> [Your instructions]: Return the first line of the listing below and all the lines after it through the one containing "Models on the", exactly, without pictures.

> [Working data]:
________________________
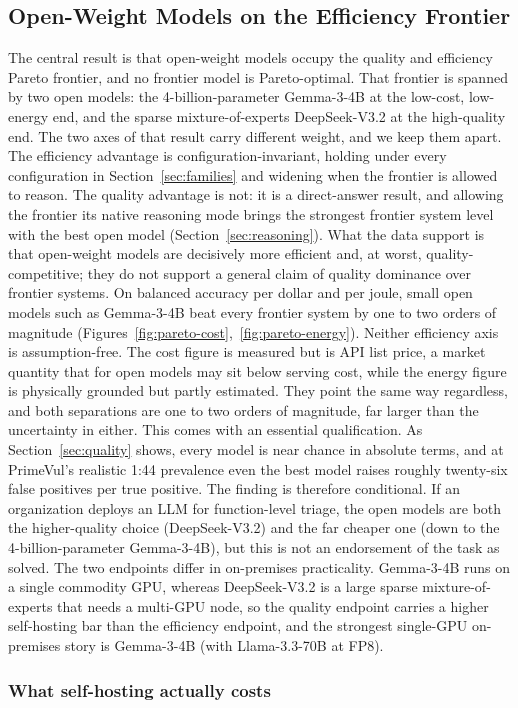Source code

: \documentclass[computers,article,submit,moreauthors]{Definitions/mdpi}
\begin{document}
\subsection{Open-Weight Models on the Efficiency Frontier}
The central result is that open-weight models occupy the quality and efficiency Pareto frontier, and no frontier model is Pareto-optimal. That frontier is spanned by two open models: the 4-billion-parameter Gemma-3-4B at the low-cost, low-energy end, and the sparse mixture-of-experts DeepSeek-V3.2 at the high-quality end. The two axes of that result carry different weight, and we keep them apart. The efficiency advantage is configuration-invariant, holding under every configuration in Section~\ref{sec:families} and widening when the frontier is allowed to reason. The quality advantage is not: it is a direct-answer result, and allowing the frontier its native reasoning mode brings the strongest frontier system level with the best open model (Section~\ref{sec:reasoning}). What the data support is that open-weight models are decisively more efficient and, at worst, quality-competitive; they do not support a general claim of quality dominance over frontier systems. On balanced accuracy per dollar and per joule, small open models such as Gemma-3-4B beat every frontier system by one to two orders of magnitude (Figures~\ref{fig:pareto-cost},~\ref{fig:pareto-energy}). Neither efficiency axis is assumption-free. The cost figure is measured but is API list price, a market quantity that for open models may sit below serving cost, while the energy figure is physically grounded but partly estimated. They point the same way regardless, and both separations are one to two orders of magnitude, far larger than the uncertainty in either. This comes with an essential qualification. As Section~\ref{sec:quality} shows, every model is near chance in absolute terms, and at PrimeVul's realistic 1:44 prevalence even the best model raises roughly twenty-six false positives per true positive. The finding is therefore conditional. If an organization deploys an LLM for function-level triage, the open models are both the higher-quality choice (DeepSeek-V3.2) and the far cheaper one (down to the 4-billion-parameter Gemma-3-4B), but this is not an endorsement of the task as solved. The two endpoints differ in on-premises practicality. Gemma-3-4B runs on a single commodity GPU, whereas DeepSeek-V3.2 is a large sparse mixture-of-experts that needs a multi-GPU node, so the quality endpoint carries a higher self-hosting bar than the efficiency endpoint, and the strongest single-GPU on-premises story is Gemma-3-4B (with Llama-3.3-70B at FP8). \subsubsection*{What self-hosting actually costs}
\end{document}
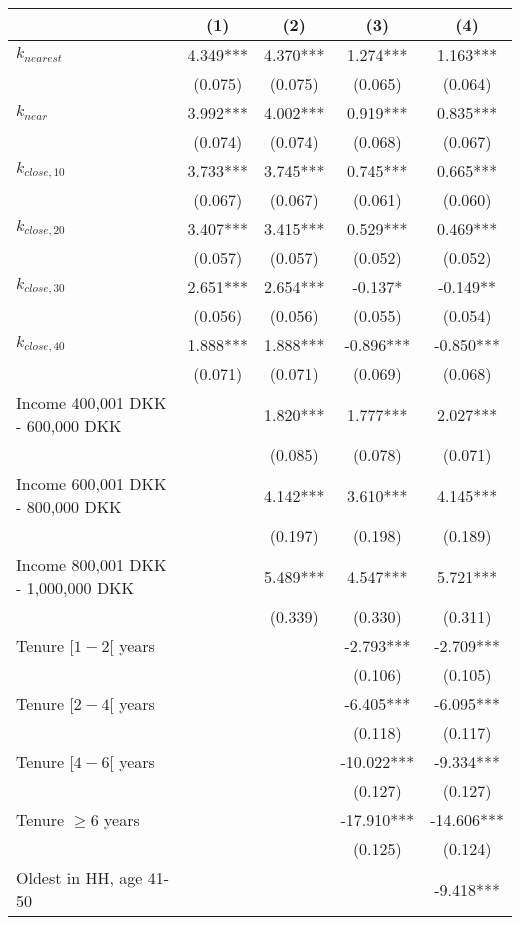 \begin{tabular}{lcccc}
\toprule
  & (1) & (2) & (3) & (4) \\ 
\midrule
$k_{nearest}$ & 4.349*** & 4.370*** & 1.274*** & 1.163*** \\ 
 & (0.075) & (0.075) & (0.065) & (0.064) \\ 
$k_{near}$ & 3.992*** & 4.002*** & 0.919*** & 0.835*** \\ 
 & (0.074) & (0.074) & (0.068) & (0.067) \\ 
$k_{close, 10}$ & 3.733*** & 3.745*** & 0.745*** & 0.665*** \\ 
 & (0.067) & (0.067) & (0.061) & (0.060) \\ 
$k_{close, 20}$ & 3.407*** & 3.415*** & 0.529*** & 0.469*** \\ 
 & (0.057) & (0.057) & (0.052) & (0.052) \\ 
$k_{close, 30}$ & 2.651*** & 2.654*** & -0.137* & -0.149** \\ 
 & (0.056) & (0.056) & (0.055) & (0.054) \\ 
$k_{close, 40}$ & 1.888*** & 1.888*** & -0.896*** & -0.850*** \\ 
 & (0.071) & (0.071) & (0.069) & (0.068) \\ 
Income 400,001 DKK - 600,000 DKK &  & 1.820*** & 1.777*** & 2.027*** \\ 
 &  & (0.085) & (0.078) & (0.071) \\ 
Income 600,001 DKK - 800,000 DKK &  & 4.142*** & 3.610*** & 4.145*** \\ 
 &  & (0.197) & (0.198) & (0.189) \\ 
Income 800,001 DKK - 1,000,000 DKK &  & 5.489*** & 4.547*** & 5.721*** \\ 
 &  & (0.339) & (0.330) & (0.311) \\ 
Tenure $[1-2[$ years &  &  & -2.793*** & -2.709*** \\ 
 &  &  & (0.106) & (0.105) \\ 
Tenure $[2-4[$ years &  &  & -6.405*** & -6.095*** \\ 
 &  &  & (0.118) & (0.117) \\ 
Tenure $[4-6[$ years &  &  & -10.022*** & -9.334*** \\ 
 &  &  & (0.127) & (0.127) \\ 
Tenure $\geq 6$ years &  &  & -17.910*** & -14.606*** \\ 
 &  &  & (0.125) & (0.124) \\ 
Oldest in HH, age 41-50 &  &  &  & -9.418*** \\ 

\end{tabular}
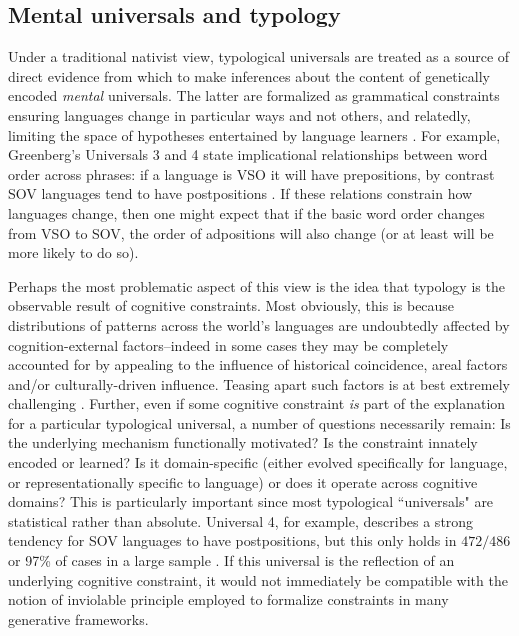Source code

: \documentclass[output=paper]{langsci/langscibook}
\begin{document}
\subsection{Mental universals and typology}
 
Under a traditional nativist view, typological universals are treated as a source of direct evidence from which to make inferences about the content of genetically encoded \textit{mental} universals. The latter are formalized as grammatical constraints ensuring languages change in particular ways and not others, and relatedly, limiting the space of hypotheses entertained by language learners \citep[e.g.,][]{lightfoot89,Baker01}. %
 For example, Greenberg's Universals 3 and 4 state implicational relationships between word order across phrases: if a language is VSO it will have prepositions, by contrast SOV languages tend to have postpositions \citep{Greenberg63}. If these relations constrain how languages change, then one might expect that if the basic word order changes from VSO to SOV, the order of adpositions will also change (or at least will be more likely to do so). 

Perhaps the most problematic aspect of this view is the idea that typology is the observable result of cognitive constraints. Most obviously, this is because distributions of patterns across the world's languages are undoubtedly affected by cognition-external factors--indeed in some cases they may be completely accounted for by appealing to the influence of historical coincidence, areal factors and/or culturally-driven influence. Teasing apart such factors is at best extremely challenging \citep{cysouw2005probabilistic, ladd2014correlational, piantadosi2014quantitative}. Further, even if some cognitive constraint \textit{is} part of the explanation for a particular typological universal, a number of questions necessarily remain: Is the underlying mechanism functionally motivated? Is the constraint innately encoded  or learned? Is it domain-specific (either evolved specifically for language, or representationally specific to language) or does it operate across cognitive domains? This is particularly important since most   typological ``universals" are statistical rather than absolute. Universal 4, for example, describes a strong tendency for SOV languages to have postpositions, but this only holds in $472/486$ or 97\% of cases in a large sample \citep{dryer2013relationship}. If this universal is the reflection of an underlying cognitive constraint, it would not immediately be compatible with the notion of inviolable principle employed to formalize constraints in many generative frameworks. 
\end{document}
________________________
> [Reply to the exercise]:
Source code

: \documentclass[computers,article,submit,moreauthors]{Definitions/mdpi}
\begin{document}
\subsection{Open-Weight Models on the Efficiency Frontier}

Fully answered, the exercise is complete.